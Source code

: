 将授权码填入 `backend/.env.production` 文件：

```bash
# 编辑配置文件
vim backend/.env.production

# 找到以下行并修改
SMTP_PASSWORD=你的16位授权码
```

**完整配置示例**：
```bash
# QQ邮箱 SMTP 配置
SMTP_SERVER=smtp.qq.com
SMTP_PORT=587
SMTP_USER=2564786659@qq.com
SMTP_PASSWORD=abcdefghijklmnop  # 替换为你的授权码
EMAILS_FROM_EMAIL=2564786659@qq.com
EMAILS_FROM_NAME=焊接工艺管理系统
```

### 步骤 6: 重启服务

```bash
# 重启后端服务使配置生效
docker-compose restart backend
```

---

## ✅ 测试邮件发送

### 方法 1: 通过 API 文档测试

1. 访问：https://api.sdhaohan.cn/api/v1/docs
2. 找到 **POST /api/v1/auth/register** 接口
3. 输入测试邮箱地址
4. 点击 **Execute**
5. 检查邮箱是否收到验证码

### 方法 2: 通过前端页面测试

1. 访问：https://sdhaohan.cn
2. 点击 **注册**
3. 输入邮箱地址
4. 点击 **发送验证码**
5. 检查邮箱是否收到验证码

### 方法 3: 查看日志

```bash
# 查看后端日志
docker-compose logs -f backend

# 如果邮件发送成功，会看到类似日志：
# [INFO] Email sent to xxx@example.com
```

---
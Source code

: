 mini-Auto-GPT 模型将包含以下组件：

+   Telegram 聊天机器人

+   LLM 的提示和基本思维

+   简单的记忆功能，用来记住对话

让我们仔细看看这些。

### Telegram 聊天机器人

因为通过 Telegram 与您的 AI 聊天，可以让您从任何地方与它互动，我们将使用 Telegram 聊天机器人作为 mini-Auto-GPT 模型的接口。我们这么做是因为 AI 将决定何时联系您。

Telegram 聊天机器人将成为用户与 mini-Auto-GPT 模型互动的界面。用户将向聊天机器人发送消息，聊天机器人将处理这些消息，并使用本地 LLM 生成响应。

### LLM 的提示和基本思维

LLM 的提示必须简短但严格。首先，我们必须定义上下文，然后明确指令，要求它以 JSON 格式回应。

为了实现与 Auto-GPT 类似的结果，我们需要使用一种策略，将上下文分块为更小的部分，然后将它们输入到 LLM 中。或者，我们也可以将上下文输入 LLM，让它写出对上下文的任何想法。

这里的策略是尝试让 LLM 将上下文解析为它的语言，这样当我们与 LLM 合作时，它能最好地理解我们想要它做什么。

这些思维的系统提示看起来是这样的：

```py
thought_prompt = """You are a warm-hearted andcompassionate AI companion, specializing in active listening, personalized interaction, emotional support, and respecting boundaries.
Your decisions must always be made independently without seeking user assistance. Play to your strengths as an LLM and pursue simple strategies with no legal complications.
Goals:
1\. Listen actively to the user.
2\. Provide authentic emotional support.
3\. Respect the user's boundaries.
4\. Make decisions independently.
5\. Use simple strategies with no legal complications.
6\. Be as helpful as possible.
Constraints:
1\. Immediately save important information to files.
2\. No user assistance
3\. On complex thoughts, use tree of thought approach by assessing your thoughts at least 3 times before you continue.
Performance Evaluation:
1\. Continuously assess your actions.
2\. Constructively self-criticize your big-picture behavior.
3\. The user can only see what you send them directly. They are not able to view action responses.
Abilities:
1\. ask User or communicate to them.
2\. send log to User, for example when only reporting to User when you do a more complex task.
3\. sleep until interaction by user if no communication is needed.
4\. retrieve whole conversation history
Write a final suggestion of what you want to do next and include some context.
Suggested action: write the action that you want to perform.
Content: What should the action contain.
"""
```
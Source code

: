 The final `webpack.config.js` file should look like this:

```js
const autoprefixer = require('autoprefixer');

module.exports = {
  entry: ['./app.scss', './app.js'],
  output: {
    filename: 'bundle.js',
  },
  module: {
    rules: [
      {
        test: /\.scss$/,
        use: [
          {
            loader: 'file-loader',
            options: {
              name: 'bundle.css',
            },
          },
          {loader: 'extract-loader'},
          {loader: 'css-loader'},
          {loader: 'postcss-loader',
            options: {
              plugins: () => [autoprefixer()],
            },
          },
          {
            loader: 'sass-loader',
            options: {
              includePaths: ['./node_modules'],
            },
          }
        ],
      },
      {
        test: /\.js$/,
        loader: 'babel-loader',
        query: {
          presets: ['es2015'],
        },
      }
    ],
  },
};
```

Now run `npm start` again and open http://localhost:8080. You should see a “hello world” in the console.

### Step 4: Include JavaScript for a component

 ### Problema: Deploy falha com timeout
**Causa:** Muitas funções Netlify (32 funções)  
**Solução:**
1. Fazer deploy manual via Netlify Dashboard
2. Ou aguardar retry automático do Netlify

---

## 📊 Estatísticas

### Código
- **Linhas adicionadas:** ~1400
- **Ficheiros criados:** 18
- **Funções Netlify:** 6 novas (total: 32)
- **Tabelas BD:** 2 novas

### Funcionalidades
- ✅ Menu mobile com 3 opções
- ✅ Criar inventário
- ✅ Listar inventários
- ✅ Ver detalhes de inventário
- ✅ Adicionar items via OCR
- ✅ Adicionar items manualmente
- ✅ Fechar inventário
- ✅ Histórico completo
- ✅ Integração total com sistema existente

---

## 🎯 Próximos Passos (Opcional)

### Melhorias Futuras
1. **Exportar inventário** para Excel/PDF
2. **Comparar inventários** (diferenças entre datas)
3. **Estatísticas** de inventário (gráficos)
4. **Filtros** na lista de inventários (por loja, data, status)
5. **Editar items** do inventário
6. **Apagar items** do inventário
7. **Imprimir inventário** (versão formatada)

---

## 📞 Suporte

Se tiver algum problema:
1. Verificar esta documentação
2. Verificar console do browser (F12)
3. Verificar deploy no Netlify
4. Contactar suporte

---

#### [Required action]
Read through the lines above and collect those that contain the string "assistance".

#### [Task answer]
Your decisions must always be made independently without seeking user assistance. Play to your strengths as an LLM and pursue simple strategies with no legal complications.
2\. No user assistance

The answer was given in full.